(Collected data)
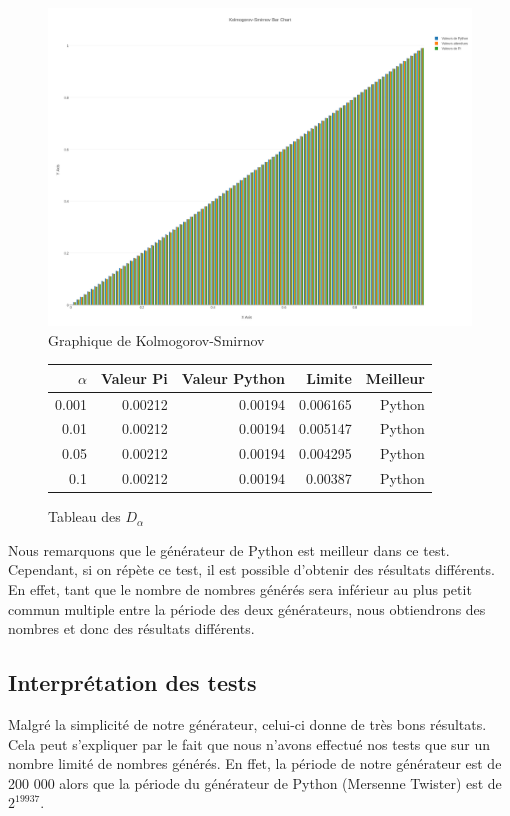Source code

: \documentclass[10pt,a4paper]{article}
\begin{document}
	\begin{figure}[h]
		\centering
		\includegraphics[scale=0.25]{../chart_images/kolmogorov-smirnov_bar_chart.png}
		\caption{Graphique de Kolmogorov-Smirnov}
	\end{figure}
	
	\begin{figure}[h]
		\centering
		\begin{tabular}{|r|r|r|r|r|}
			\hline
			$\alpha$ & Valeur Pi & Valeur Python & Limite & Meilleur\\
			\hline
			0.001 & 0.00212 & 0.00194 & 0.006165 & Python\\
			0.01 & 0.00212 & 0.00194 & 0.005147 & Python\\
			0.05 & 0.00212 & 0.00194 & 0.004295 & Python\\
			0.1 & 0.00212 & 0.00194 & 0.00387 & Python\\
			\hline
		\end{tabular}
		\caption{Tableau des $D_\alpha$}
	\end{figure}
	
	\newpage
	Nous remarquons que le générateur de Python est meilleur dans ce test.
	Cependant, si on répète ce test, il est possible d'obtenir des résultats différents.
	En effet, tant que le nombre de nombres générés sera inférieur au plus petit commun multiple entre la période des deux générateurs, nous obtiendrons des nombres et donc des résultats différents.
	
	\newpage
	\subsection{Interprétation des tests}
	Malgré la simplicité de notre générateur, celui-ci donne de très bons résultats.
	Cela peut s'expliquer par le fait que nous n'avons effectué nos tests que sur un nombre limité de nombres générés. En 
	ffet, la période de notre générateur est de 200 000 alors que la période du générateur de Python (Mersenne Twister) est de $2^{19937}$.
	
\end{document}
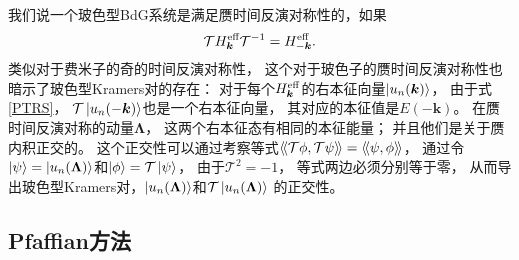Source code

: 我们说一个玻色型BdG系统是满足赝时间反演对称性的，如果
\begin{equation}
	\mathcal{T} H^{\text{eff}}_{\boldsymbol k} \mathcal{T}^{-1}=H_{-\boldsymbol k}^{\text{eff}}.\label{PTRS}
\end{equation}
类似对于费米子的奇的时间反演对称性，
这个对于玻色子的赝时间反演对称性也暗示了玻色型Kramers对的存在：
对于每个$H^{\text{eff}}_{\boldsymbol k}$的右本征向量$\ket{u_n(\boldsymbol k)}$，
由于式\eqref{PTRS}，
$\mathcal{T}\ket{u_n(-\boldsymbol k)}$也是一个右本征向量，
其对应的本征值是$E(-\boldsymbol k)$。
在赝时间反演对称的动量$\boldsymbol{\Lambda}$，
这两个右本征态有相同的本征能量；
并且他们是关于赝内积正交的\cite{Kondo2019}。
这个正交性可以通过考察等式$\langle\!\langle \mathcal{T}\phi,\mathcal{T}\psi \rangle\!\rangle=\langle\!\langle \psi,\phi \rangle\!\rangle$，
通过令$\ket{\psi}=\ket{u_n(\boldsymbol{\Lambda})}$和$\ket{\phi}=\mathcal{T} \ket{\psi}$，
由于$\mathcal{T}^{2}=-1$，
等式两边必须分别等于零，
从而导出玻色型Kramers对，$\ket{u_n(\boldsymbol{\Lambda})}$和$\mathcal{T} \ket{u_n(\boldsymbol{\Lambda})}$ 的正交性。

\subsection{Pfaffian方法}

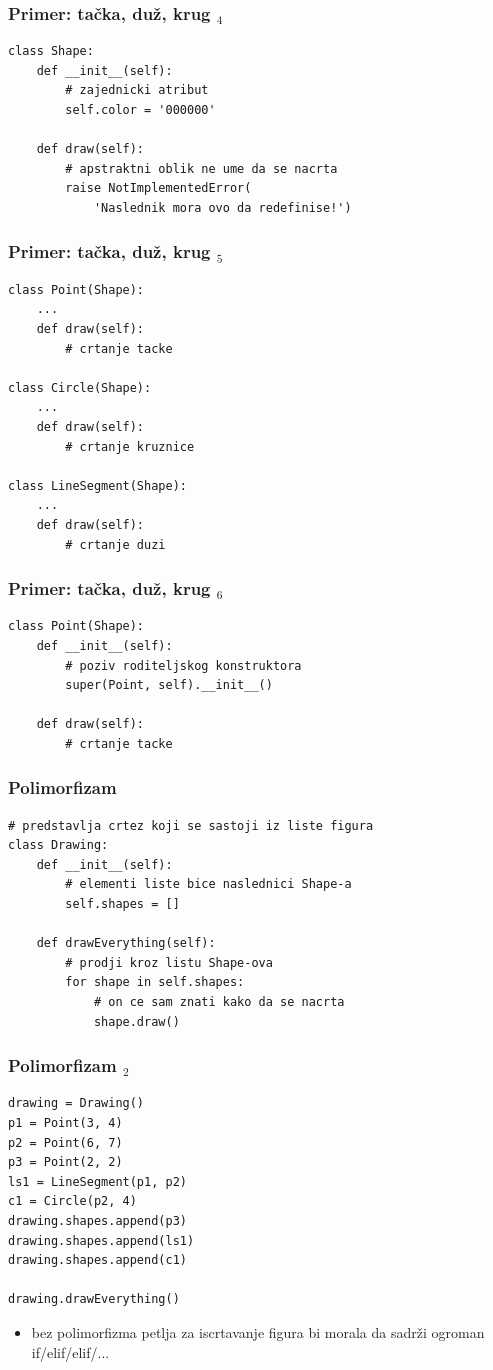 \documentclass[utf8,compress]{beamer}
\begin{document}
\begin{frame}[fragile]
  \frametitle{Primer: tačka, duž, krug $_4$}
\begin{verbatim}
class Shape:
    def __init__(self):
        # zajednicki atribut
        self.color = '000000'

    def draw(self):
        # apstraktni oblik ne ume da se nacrta
        raise NotImplementedError(
            'Naslednik mora ovo da redefinise!')
\end{verbatim}
\end{frame}

\begin{frame}
  \frametitle{Primer: tačka, duž, krug $_5$}
\begin{verbatim}
class Point(Shape):
    ...
    def draw(self):
        # crtanje tacke

class Circle(Shape):
    ...
    def draw(self):
        # crtanje kruznice

class LineSegment(Shape):
    ...
    def draw(self):
        # crtanje duzi
\end{verbatim}
\end{frame}

\begin{frame}
  \frametitle{Primer: tačka, duž, krug $_6$}
\begin{verbatim}
class Point(Shape):
    def __init__(self):
        # poziv roditeljskog konstruktora
        super(Point, self).__init__()
        
    def draw(self):
        # crtanje tacke
\end{verbatim}
\end{frame}

\begin{frame}[fragile]
  \frametitle{Polimorfizam}
\begin{verbatim}
# predstavlja crtez koji se sastoji iz liste figura
class Drawing:
    def __init__(self):
        # elementi liste bice naslednici Shape-a
        self.shapes = []

    def drawEverything(self):
        # prodji kroz listu Shape-ova
        for shape in self.shapes:
            # on ce sam znati kako da se nacrta
            shape.draw()
\end{verbatim}
\end{frame}

\begin{frame}[fragile]
  \frametitle{Polimorfizam $_2$}
\begin{verbatim}
drawing = Drawing()
p1 = Point(3, 4)
p2 = Point(6, 7)
p3 = Point(2, 2)
ls1 = LineSegment(p1, p2)
c1 = Circle(p2, 4)
drawing.shapes.append(p3)
drawing.shapes.append(ls1)
drawing.shapes.append(c1)

drawing.drawEverything()
\end{verbatim}
  \begin{itemize}
    \item bez polimorfizma petlja za iscrtavanje figura bi morala da sadrži ogroman if/elif/elif/...
  \end{itemize}
\end{frame}
\end{document}
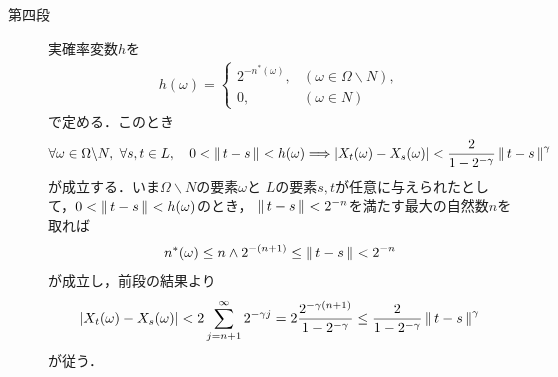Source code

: \begin{prf}
\begin{description}
			\item[第四段]
				実確率変数$h$を
				\begin{align}
					h(\omega) =
					\begin{cases}
						2^{-n^*(\omega)}, & (\omega \in \Omega \backslash N), \\
						0, & (\omega \in N)
					\end{cases}
				\end{align}
				で定める．このとき
				\begin{align}
					\forall \omega \in \Omega \backslash N,\
					\forall s,t \in L,\quad
					0 < \left\|\, t-s\, \right\|_{} < h(\omega)
					\Longrightarrow |X_t(\omega)-X_s(\omega)| < \frac{2}{1-2^{-\gamma}}
					\left\|\, t-s\, \right\|_{}^\gamma
					\label{eq:chapter_2_theorem_2_8_3}
				\end{align}
				が成立する．いま$\Omega \backslash N$の要素$\omega$と
				$L$の要素$s,t$が任意に与えられたとして，$0 < \left\|\, t-s\, \right\|_{} < h(\omega)$のとき，
				$\left\|\, t-s\, \right\|_{} < 2^{-n}$を満たす最大の自然数$n$を取れば
				\begin{align}
					n^*(\omega) \leq n \wedge 2^{-(n+1)} \leq \left\|\, t-s\, \right\|_{} < 2^{-n}
				\end{align}
				が成立し，前段の結果より
				\begin{align}
					|X_t(\omega) - X_s(\omega)| < 2\sum_{j=n+1}^\infty 2^{-\gamma j}
					= 2 \frac{2^{-\gamma(n+1)}}{1-2^{-\gamma}}
					\leq \frac{2}{1-2^{-\gamma}} \left\|\, t-s\, \right\|_{}^\gamma
				\end{align}
				が従う．
				

\end{description}
\end{prf}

● **WHAT YOU SHOULD DO**: Exact repetition of the data is needed, with no images retained.

● **EXERCISE RESPONSE**:
Source code

: \documentclass[10pt,a4paper]{article}
\begin{document}
	\begin{figure}[h]
		\centering
		\includegraphics[scale=0.25]{../chart_images/kolmogorov-smirnov_bar_chart.png}
		\caption{Graphique de Kolmogorov-Smirnov}
	\end{figure}
	
	\begin{figure}[h]
		\centering
		\begin{tabular}{|r|r|r|r|r|}
			\hline
			$\alpha$ & Valeur Pi & Valeur Python & Limite & Meilleur\\
			\hline
			0.001 & 0.00212 & 0.00194 & 0.006165 & Python\\
			0.01 & 0.00212 & 0.00194 & 0.005147 & Python\\
			0.05 & 0.00212 & 0.00194 & 0.004295 & Python\\
			0.1 & 0.00212 & 0.00194 & 0.00387 & Python\\
			\hline
		\end{tabular}
		\caption{Tableau des $D_\alpha$}
	\end{figure}
	
	\newpage
	Nous remarquons que le générateur de Python est meilleur dans ce test.
	Cependant, si on répète ce test, il est possible d'obtenir des résultats différents.
	En effet, tant que le nombre de nombres générés sera inférieur au plus petit commun multiple entre la période des deux générateurs, nous obtiendrons des nombres et donc des résultats différents.
	
	\newpage
	\subsection{Interprétation des tests}
	Malgré la simplicité de notre générateur, celui-ci donne de très bons résultats.
	Cela peut s'expliquer par le fait que nous n'avons effectué nos tests que sur un nombre limité de nombres générés. En 
	ffet, la période de notre générateur est de 200 000 alors que la période du générateur de Python (Mersenne Twister) est de $2^{19937}$.
	
\end{document}
Source code

: 我们说一个玻色型BdG系统是满足赝时间反演对称性的，如果
\begin{equation}
	\mathcal{T} H^{\text{eff}}_{\boldsymbol k} \mathcal{T}^{-1}=H_{-\boldsymbol k}^{\text{eff}}.\label{PTRS}
\end{equation}
类似对于费米子的奇的时间反演对称性，
这个对于玻色子的赝时间反演对称性也暗示了玻色型Kramers对的存在：
对于每个$H^{\text{eff}}_{\boldsymbol k}$的右本征向量$\ket{u_n(\boldsymbol k)}$，
由于式\eqref{PTRS}，
$\mathcal{T}\ket{u_n(-\boldsymbol k)}$也是一个右本征向量，
其对应的本征值是$E(-\boldsymbol k)$。
在赝时间反演对称的动量$\boldsymbol{\Lambda}$，
这两个右本征态有相同的本征能量；
并且他们是关于赝内积正交的\cite{Kondo2019}。
这个正交性可以通过考察等式$\langle\!\langle \mathcal{T}\phi,\mathcal{T}\psi \rangle\!\rangle=\langle\!\langle \psi,\phi \rangle\!\rangle$，
通过令$\ket{\psi}=\ket{u_n(\boldsymbol{\Lambda})}$和$\ket{\phi}=\mathcal{T} \ket{\psi}$，
由于$\mathcal{T}^{2}=-1$，
等式两边必须分别等于零，
从而导出玻色型Kramers对，$\ket{u_n(\boldsymbol{\Lambda})}$和$\mathcal{T} \ket{u_n(\boldsymbol{\Lambda})}$ 的正交性。

\subsection{Pfaffian方法}

 \documentclass[utf8,compress]{beamer}
\begin{document}
\begin{frame}[fragile]
  \frametitle{Primer: tačka, duž, krug $_4$}
\begin{verbatim}
class Shape:
    def __init__(self):
        # zajednicki atribut
        self.color = '000000'

    def draw(self):
        # apstraktni oblik ne ume da se nacrta
        raise NotImplementedError(
            'Naslednik mora ovo da redefinise!')
\end{verbatim}
\end{frame}

\begin{frame}
  \frametitle{Primer: tačka, duž, krug $_5$}
\begin{verbatim}
class Point(Shape):
    ...
    def draw(self):
        # crtanje tacke

class Circle(Shape):
    ...
    def draw(self):
        # crtanje kruznice

class LineSegment(Shape):
    ...
    def draw(self):
        # crtanje duzi
\end{verbatim}
\end{frame}

\begin{frame}
  \frametitle{Primer: tačka, duž, krug $_6$}
\begin{verbatim}
class Point(Shape):
    def __init__(self):
        # poziv roditeljskog konstruktora
        super(Point, self).__init__()
        
    def draw(self):
        # crtanje tacke
\end{verbatim}
\end{frame}

\begin{frame}[fragile]
  \frametitle{Polimorfizam}
\begin{verbatim}
# predstavlja crtez koji se sastoji iz liste figura
class Drawing:
    def __init__(self):
        # elementi liste bice naslednici Shape-a
        self.shapes = []

    def drawEverything(self):
        # prodji kroz listu Shape-ova
        for shape in self.shapes:
            # on ce sam znati kako da se nacrta
            shape.draw()
\end{verbatim}
\end{frame}

\begin{frame}[fragile]
  \frametitle{Polimorfizam $_2$}
\begin{verbatim}
drawing = Drawing()
p1 = Point(3, 4)
p2 = Point(6, 7)
p3 = Point(2, 2)
ls1 = LineSegment(p1, p2)
c1 = Circle(p2, 4)
drawing.shapes.append(p3)
drawing.shapes.append(ls1)
drawing.shapes.append(c1)

drawing.drawEverything()
\end{verbatim}
  \begin{itemize}
    \item bez polimorfizma petlja za iscrtavanje figura bi morala da sadrži ogroman if/elif/elif/...
  \end{itemize}
\end{frame}
\end{document}
Source code

: \begin{prf}
\begin{description}
			\item[第四段]
				実確率変数$h$を
				\begin{align}
					h(\omega) =
					\begin{cases}
						2^{-n^*(\omega)}, & (\omega \in \Omega \backslash N), \\
						0, & (\omega \in N)
					\end{cases}
				\end{align}
				で定める．このとき
				\begin{align}
					\forall \omega \in \Omega \backslash N,\
					\forall s,t \in L,\quad
					0 < \left\|\, t-s\, \right\|_{} < h(\omega)
					\Longrightarrow |X_t(\omega)-X_s(\omega)| < \frac{2}{1-2^{-\gamma}}
					\left\|\, t-s\, \right\|_{}^\gamma
					\label{eq:chapter_2_theorem_2_8_3}
				\end{align}
				が成立する．いま$\Omega \backslash N$の要素$\omega$と
				$L$の要素$s,t$が任意に与えられたとして，$0 < \left\|\, t-s\, \right\|_{} < h(\omega)$のとき，
				$\left\|\, t-s\, \right\|_{} < 2^{-n}$を満たす最大の自然数$n$を取れば
				\begin{align}
					n^*(\omega) \leq n \wedge 2^{-(n+1)} \leq \left\|\, t-s\, \right\|_{} < 2^{-n}
				\end{align}
				が成立し，前段の結果より
				\begin{align}
					|X_t(\omega) - X_s(\omega)| < 2\sum_{j=n+1}^\infty 2^{-\gamma j}
					= 2 \frac{2^{-\gamma(n+1)}}{1-2^{-\gamma}}
					\leq \frac{2}{1-2^{-\gamma}} \left\|\, t-s\, \right\|_{}^\gamma
				\end{align}
				が従う．
				

\end{description}
\end{prf}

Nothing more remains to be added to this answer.